Jangan terlalu mudah memberi hak guna bangunan kepada pihak yang tidak disiplin dalam pemanfaatan kawasan sensitive seperti hutan lindung. Vila-vila hanya sebagian kecil saja. Yang jelas hulu dan hilir harus ada manajemen yang bersinergi.

Sebagai Wakil Gubernur Jawa Barat, Dede Yususf berharap agar kegiatan bersama empat menteri itu sekaligus menjadi gerakan bersama dan tidak tertutup kemungkinan bagi terbentuknya Kaukus Lingkungan di Jawa Barat terkait masalah DAS Ciliwung dan yang lainnya.

Untuk menindaklanjuti kesepakatan emapt menteri tersebut, Yusuf menyarankan adanya polisi hutan. Karena masalah yang dihadapi bukan hanya regulasi tapi masalah penyidikan dan penindakan.

“Ketika kita sudah menanam tapi siapa yang melakukan penindakan ketika ada pabrik-pabrik atau vila-vila yang merusak,” katanya.

Yang kedua Yusuf berharap adanya insentif dan disinsentif lingkungan hidup dari hilir ke hulu. Selama ini hilir dengan bermacam kegiatan terutama pabrik-pabrik banyak mendapatkan keuntungan dari hulu, sehingga perlu adanya insentif untuk perbaikan hulu. Misalnya DKI Jakarta memberi insentif pada Pemerintah Daerah Jabar untuk memperbaiki hulu dengan kegiatan penanaman.

Mengenai insentif dan disinsentif, Joko Kirmanto sebagai Menteri Pekerjaan Umum mengatakan bahwa UU Tata Ruang dan PP nya sudah mengaturnya. Kalau hulu rusak yang paling terkena dampak adalah hilir. Oleh sebab itu perlu pengaturan sedemikian rupa agar di hulu jangan membangun real estate semaunya yang bisa berdampak ke hilir. Maka hilir bisa membayar insentif sehingga di kawasan hulu (di atas) tidak melakukan sesuatu yang merusak keseimbangan alam.

Anton Apriantono sebagai Menteri Pertanian menyebutkan bahwa kegiatan-kegiatan yang dilakukan masing-masing departemen bersifat percontohan karena Indonesia begitu luas, maka perlu adanya gerakan masyarakat sebagai kuncinya.

“Tanpa kesadaran masyarakat secara bersama, rasanya program-program seperti ini bagaikan meneteskan garam ke laut,” kata Apriantono.

Menurutnya, menjadi tugas bersama pemerintah pusat, daerah dan masyarakat untuk melakukan gerakan massal penyelamatan lingkungan. Karena kekuatan terbesar ada pada masyarakat.

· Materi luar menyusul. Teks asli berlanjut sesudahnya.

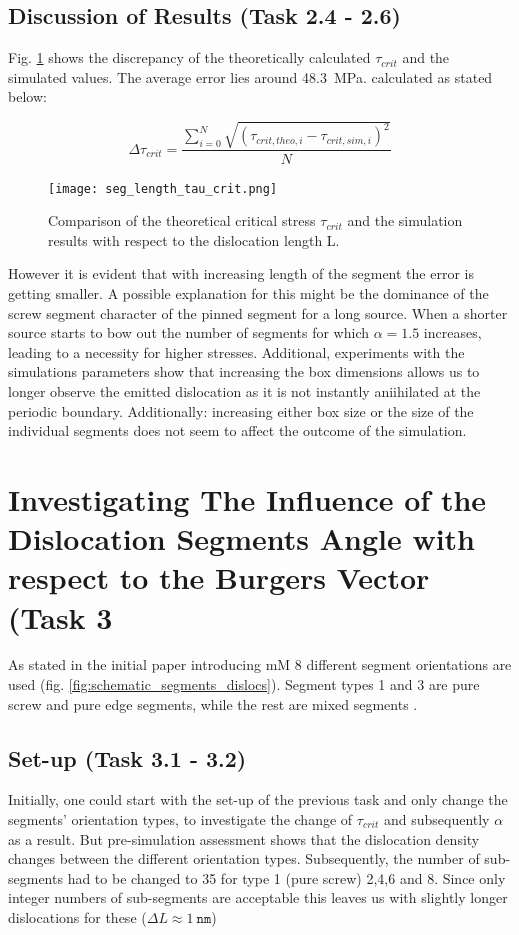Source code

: \subsection{Discussion of Results (Task 2.4 - 2.6)}
Fig. \ref{fig:tau_crit_theo_vs_sim} shows the discrepancy of the theoretically calculated \(\tau_{crit}\) and the simulated values. The average error lies around 48.3~MPa. calculated as stated below:

\begin{equation}
	\Delta \tau_{crit} = \frac{\sum_{i=0}^{N} \sqrt{(\tau_{crit,theo,i} - \tau_{crit,sim,i})^{2}}}{N} 
\end{equation}

\begin{figure}[htb]
	\centering
	\texttt{[image: seg\_length\_tau\_crit.png]}
	\caption{Comparison of the theoretical critical stress \(\tau_{crit}\) and the simulation results with respect to the dislocation length L.}
	\label{fig:tau_crit_theo_vs_sim}
\end{figure}

However it is evident that with increasing length of the segment the error is getting smaller. A possible explanation for this might be the dominance of the screw segment character of the pinned segment for a long source. When a shorter source starts to bow out the number of segments for which \(\alpha = 1.5\) increases, leading to a necessity for higher stresses. Additional, experiments with the simulations parameters show that increasing the box dimensions allows us to longer observe the emitted dislocation as it is not instantly aniihilated at the periodic boundary. Additionally: increasing either box size or the size of the individual segments does not seem to affect the outcome of the simulation.

\section{Investigating The Influence of the Dislocation Segments Angle with respect to the Burgers Vector (Task 3}

As stated in the initial paper introducing mM 8 different segment orientations are used (fig. \ref{fig:schematic_segments_dislocs}). Segment types 1 and 3 are pure screw and pure edge segments, while the rest are mixed segments \cite{devincre2011}.

\subsection{Set-up (Task 3.1 - 3.2)}
Initially, one could start with the set-up of the previous task and only change the segments' orientation types, to investigate the change of \(\tau_{crit}\) and subsequently \(\alpha\) as a result.
But pre-simulation assessment shows that the dislocation density changes between the different orientation types. Subsequently, the number of sub-segments had to be changed to 35 for type 1 (pure screw) 2,4,6 and 8. Since only integer numbers of sub-segments are acceptable this leaves us with slightly longer dislocations for these (\( \Delta L \approx 1~\mathtt{nm}\))  

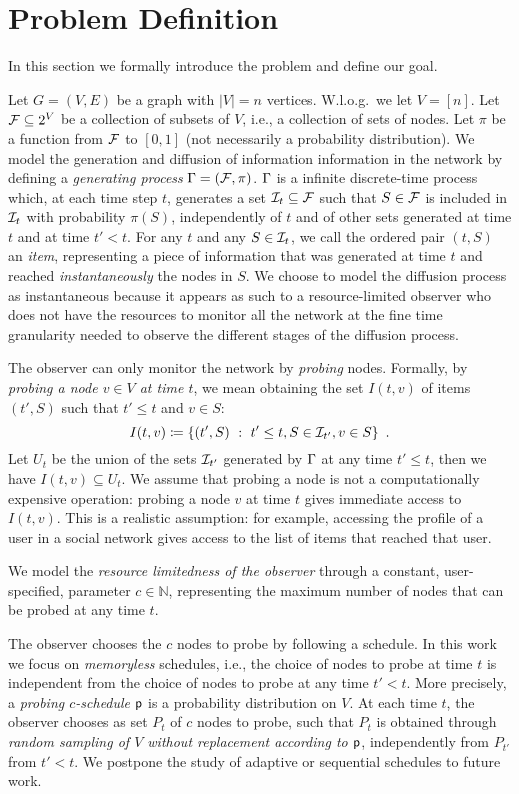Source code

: \section{Problem Definition}\label{sec:prelims}
In this section we formally introduce the problem and define our goal.

Let $G=(V,E)$ be a graph with $|V|=n$ vertices. W.l.o.g.~we let $V=[n]$. Let
$\mathcal{F}\subseteq 2^V$ be a collection of subsets of $V$, i.e., a collection of
sets of nodes. Let $\pi$ be a function from $\mathcal{F}$ to $[0,1]$ (not
necessarily a probability distribution). We model the generation and diffusion
of information information in the network by defining a \emph{generating
process} $\Gamma=(\mathcal{F},\pi)$.  $\Gamma$ is a infinite discrete-time process
which, at each time step $t$, generates a set $\mathcal{I}_t\subseteq\mathcal{F}$ such
that $S\in\mathcal{F}$ is included in $\mathcal{I}_t$ with probability $\pi(S)$,
independently of $t$ and of other sets generated at time $t$ and at time $t'<t$.
For any $t$ and any $S\in\mathcal{I}_t$, we call the ordered pair $(t,S)$ an
\emph{item}, representing a piece of information that was generated at time $t$
and reached \emph{instantaneously} the nodes in $S$.  We choose to model the
diffusion process as instantaneous because it appears as such to a
resource-limited observer who does not have the resources to monitor all the
network at the fine time granularity needed to observe the different stages of
the diffusion process.

 The observer can only monitor the network by
\emph{probing} nodes. Formally, by \emph{probing a node $v\in V$ at time $t$},
we mean obtaining the set $I(t,v)$ of items $(t',S)$ such
that $t'\le t$ and $v\in S$:
\[
	I(t,v)\coloneqq\{(t',S) ~:~ t'\le t, S\in\mathcal{I}_{t'}, v\in S\}\enspace.
\]
Let $U_t$ be the union of the sets $\mathcal{I}_{t'}$ generated by $\Gamma$
at any time $t'\le t$, then we have $I(t,v)\subseteq U_t$. We assume that
probing a node is not a computationally expensive operation: probing a node $v$
at time $t$ gives immediate access to $I(t,v)$. This is a realistic assumption:
for example, accessing the profile of a user in a social network gives access to
the list of items that reached that user.

We model the \emph{resource limitedness of the observer} through a constant,
user-specified, parameter $c\in\mathbb{N}$, representing the maximum number of
nodes that can be probed at any time $t$.

The observer chooses the $c$ nodes to probe by following a schedule. In this work
we focus on \emph{memoryless} schedules, i.e., the choice of nodes to probe at
time $t$ is independent from the choice of nodes to probe at any time $t'<t$.
More precisely, a \emph{probing $c$-schedule} $\mathsf{p}$ is a probability
distribution on $V$. At each time $t$, the observer chooses as set $P_t$ of $c$
nodes to probe, such that $P_t$ is obtained through \emph{random sampling of $V$
without replacement according to $\mathsf{p}$}, independently from $P_{t'}$ from
$t'< t$. We postpone the study of adaptive or sequential schedules to future
work.

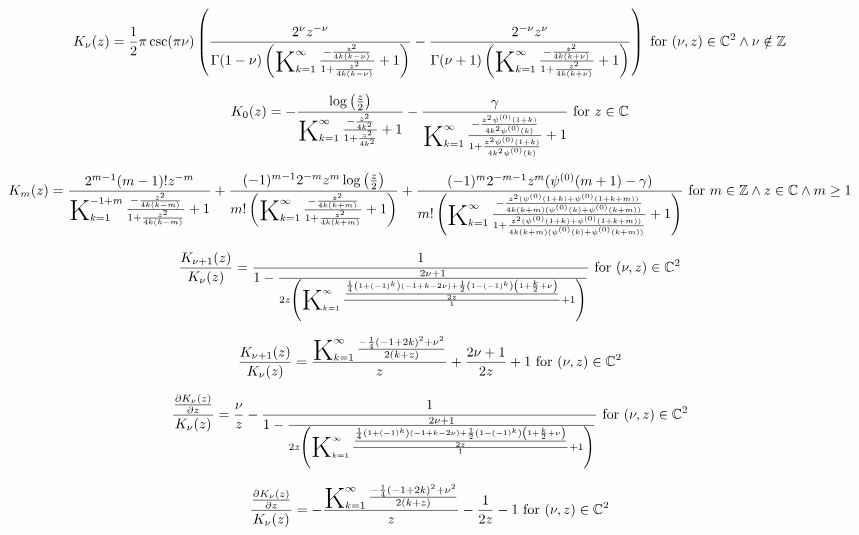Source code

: \documentclass{article}
\newcommand{\bigK}{\mathop{\raisebox{-5pt}{\huge K}}}
\begin{document}
\[K_{\nu }(z)=\frac{1}{2} \pi  \csc (\pi  \nu ) \left(\frac{2^{\nu } z^{-\nu }}{\Gamma (1-\nu ) \left(\bigK_{k=1}^{\infty}\frac{-\frac{z^2}{4 k (k-\nu )}}{1+\frac{z^2}{4 k (k-\nu )}}+1\right)}-\frac{2^{-\nu } z^{\nu }}{\Gamma (\nu +1) \left(\bigK_{k=1}^{\infty}\frac{-\frac{z^2}{4 k (k+\nu )}}{1+\frac{z^2}{4 k (k+\nu )}}+1\right)}\right)\text{ for }(\nu ,z)\in \mathbb{C}^2\land \nu \notin \mathbb{Z}\] 

\[K_0(z)=-\frac{\log \left(\frac{z}{2}\right)}{\bigK_{k=1}^{\infty}\frac{-\frac{z^2}{4 k^2}}{1+\frac{z^2}{4 k^2}}+1}-\frac{\gamma }{\bigK_{k=1}^{\infty}\frac{-\frac{z^2 \psi ^{(0)}(1+k)}{4 k^2 \psi ^{(0)}(k)}}{1+\frac{z^2 \psi ^{(0)}(1+k)}{4 k^2 \psi ^{(0)}(k)}}+1}\text{ for }z\in \mathbb{C}\] 

\[K_m(z)=\frac{2^{m-1} (m-1)! z^{-m}}{\bigK_{k=1}^{-1+m}\frac{-\frac{z^2}{4 k (k-m)}}{1+\frac{z^2}{4 k (k-m)}}+1}+\frac{(-1)^{m-1} 2^{-m} z^m \log \left(\frac{z}{2}\right)}{m! \left(\bigK_{k=1}^{\infty}\frac{-\frac{z^2}{4 k (k+m)}}{1+\frac{z^2}{4 k (k+m)}}+1\right)}+\frac{(-1)^m 2^{-m-1} z^m (\psi ^{(0)}(m+1)-\gamma )}{m! \left(\bigK_{k=1}^{\infty}\frac{-\frac{z^2 (\psi ^{(0)}(1+k)+\psi ^{(0)}(1+k+m))}{4 k (k+m) (\psi ^{(0)}(k)+\psi ^{(0)}(k+m))}}{1+\frac{z^2 (\psi ^{(0)}(1+k)+\psi ^{(0)}(1+k+m))}{4 k (k+m) (\psi ^{(0)}(k)+\psi ^{(0)}(k+m))}}+1\right)}\text{ for }m\in \mathbb{Z}\land z\in \mathbb{C}\land m\geq 1\] 

\[\frac{K_{\nu +1}(z)}{K_{\nu }(z)}=\frac{1}{1-\frac{2 \nu +1}{2 z \left(\bigK_{k=1}^{\infty}\frac{\frac{\frac{1}{4} \left(1+(-1)^k\right) (-1+k-2 \nu )+\frac{1}{2} \left(1-(-1)^k\right) \left(1+\frac{k}{2}+\nu \right)}{2 z}}{1}+1\right)}}\text{ for }(\nu ,z)\in \mathbb{C}^2\] 

\[\frac{K_{\nu +1}(z)}{K_{\nu }(z)}=\frac{\bigK_{k=1}^{\infty}\frac{-\frac{1}{4} (-1+2 k)^2+\nu ^2}{2 (k+z)}}{z}+\frac{2 \nu +1}{2 z}+1\text{ for }(\nu ,z)\in \mathbb{C}^2\] 

\[\frac{\frac{\partial K_{\nu }(z)}{\partial z}}{K_{\nu }(z)}=\frac{\nu }{z}-\frac{1}{1-\frac{2 \nu +1}{2 z \left(\bigK_{k=1}^{\infty}\frac{\frac{\frac{1}{4} \left(1+(-1)^k\right) (-1+k-2 \nu )+\frac{1}{2} \left(1-(-1)^k\right) \left(1+\frac{k}{2}+\nu \right)}{2 z}}{1}+1\right)}}\text{ for }(\nu ,z)\in \mathbb{C}^2\] 

\[\frac{\frac{\partial K_{\nu }(z)}{\partial z}}{K_{\nu }(z)}=-\frac{\bigK_{k=1}^{\infty}\frac{-\frac{1}{4} (-1+2 k)^2+\nu ^2}{2 (k+z)}}{z}-\frac{1}{2 z}-1\text{ for }(\nu ,z)\in \mathbb{C}^2\] 
\end{document}

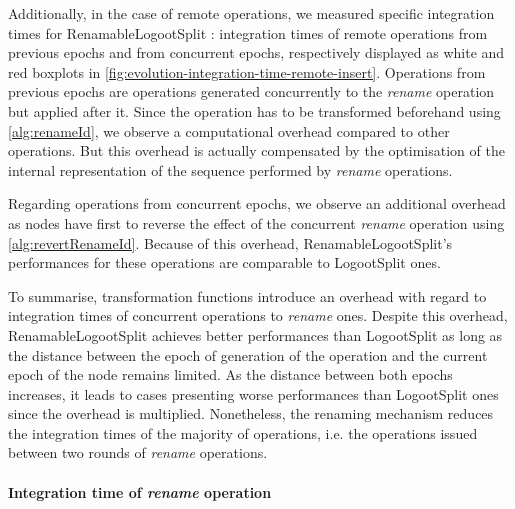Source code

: \documentclass[10pt,journal,compsoc]{IEEEtran}
\newcommand{\ie}{i.e. }
\begin{document}
Additionally, in the case of remote operations, we measured specific integration times for RenamableLogootSplit : integration times of remote operations from previous epochs and from concurrent epochs, respectively displayed as white and red boxplots in \autoref{fig:evolution-integration-time-remote-insert}.
Operations from previous epochs are operations generated concurrently to the \emph{rename} operation but applied after it.
Since the operation has to be transformed beforehand using \autoref{alg:renameId}, we observe a computational overhead compared to other operations.
But this overhead is actually compensated by the optimisation of the internal representation of the sequence performed by \emph{rename} operations.

Regarding operations from concurrent epochs, we observe an additional overhead as nodes have first to reverse the effect of the concurrent \emph{rename} operation using \autoref{alg:revertRenameId}.
Because of this overhead, RenamableLogootSplit's performances for these operations are comparable to LogootSplit ones.

To summarise, transformation functions introduce an overhead with regard to integration times of concurrent operations to \emph{rename} ones.
Despite this overhead, RenamableLogootSplit achieves better performances than LogootSplit as long as the distance between the epoch of generation of the operation and the current epoch of the node remains limited.
As the distance between both epochs increases, it leads to cases presenting worse performances than LogootSplit ones since the overhead is multiplied.
Nonetheless, the renaming mechanism reduces the integration times of the majority of operations, \ie the operations issued between two rounds of \emph{rename} operations.

\paragraph{Integration time of \emph{rename} operation}
\end{document}
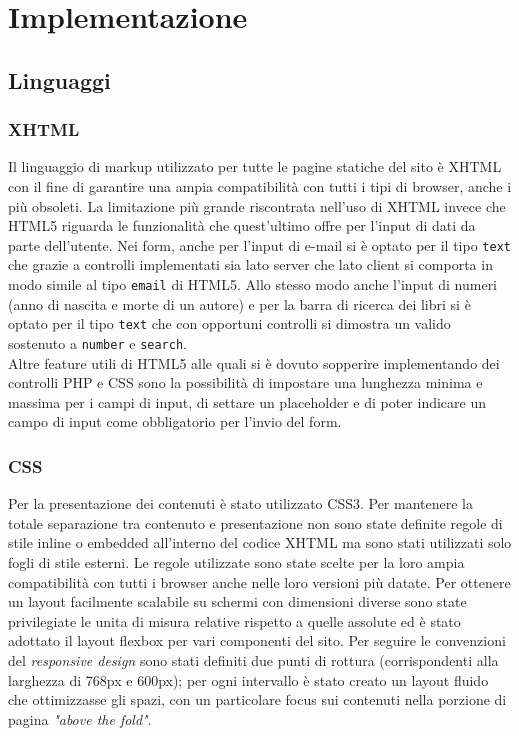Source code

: \documentclass[12pt,a4paper,headings=optiontohead]{article}
\begin{document}
	\section{Implementazione}
	\subsection{Linguaggi}
	\subsubsection{XHTML}
	Il linguaggio di markup utilizzato per tutte le pagine statiche del sito è XHTML con il fine di garantire una ampia compatibilità con tutti i tipi di browser, anche i più obsoleti. La limitazione più grande riscontrata nell'uso di XHTML invece che HTML5 riguarda le funzionalità che quest'ultimo offre per l'input di dati da parte dell'utente. Nei form, anche per l'input di e-mail si è optato per il tipo \texttt{text} che grazie a controlli implementati sia lato server che lato client si comporta in modo simile al tipo \texttt{email} di HTML5. Allo stesso modo anche l'input di numeri (anno di nascita e morte di un autore) e per la barra di ricerca dei libri si è optato per il tipo \texttt{text} che con opportuni controlli si dimostra un valido sostenuto a \texttt{number} e \texttt{search}. \\
	Altre feature utili di HTML5 alle quali si è dovuto sopperire implementando dei controlli PHP e CSS sono la possibilità di impostare una lunghezza minima e massima per i campi di input, di settare un placeholder e di poter indicare un campo di input come obbligatorio per l'invio del form.
	
	\subsubsection{CSS}
	Per la presentazione dei contenuti è stato utilizzato CSS3. Per mantenere la totale separazione tra contenuto e presentazione non sono state definite regole di stile inline o embedded all'interno del codice XHTML ma sono stati utilizzati solo fogli di stile esterni. Le regole utilizzate sono state scelte per la loro ampia compatibilità con tutti i browser anche nelle loro versioni più datate. Per ottenere un layout facilmente scalabile su schermi con dimensioni diverse sono state privilegiate le unita di misura relative rispetto a quelle assolute ed è stato adottato il layout flexbox per vari componenti del sito. Per seguire le convenzioni del \textit{responsive design} sono stati definiti due punti di rottura (corrispondenti alla larghezza di 768px%
	 e 600px); %
	  per ogni intervallo è stato creato un layout fluido che ottimizzasse gli spazi, con un particolare focus sui contenuti nella porzione di pagina \textit{"above the fold"}.
\end{document}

Untuk menindaklanjuti kesepakatan bersama antara empat menteri dalam upaya bersama pemulihan Daerah Aliran Sungai (DAS) pada 2006, empat menteri yang terdiri dari Kementerian Lingkungan Hidup (KLH), Departemen Pekerjaan Umum (DPU), Departemen Pertanian (Deptan) dan Departemen Kehutanan (Dephut) mengadakan kunjungan kerja di kawasan Daerah Aliran Sungai (DAS) Ciliwung, Bogor Jawa Barat (Jabar). Empat menteri tersebut melakukan kunjungan ke demplot penanaman, biopori dan sediment trap oleh KLH, sumur resapan di lahan pertanian oleh Deptan, dan pemberdayaan masyarakat dalam agroforestry berupa budidaya jamur oleh Dephut.

Dilanjutkan berkunjung ke demplot instalasi biogas dari kotoran sapi di Desa Cibeureum, Desa Tugu Selatan, Kecamatan Cisarua yang dilaksanakan KLH, serta kunjungan ke demplot kegiatan WC Komunal dan septictank yang dilaksanakan DPU di Desa Cipayung, Kecamatan Megamendung.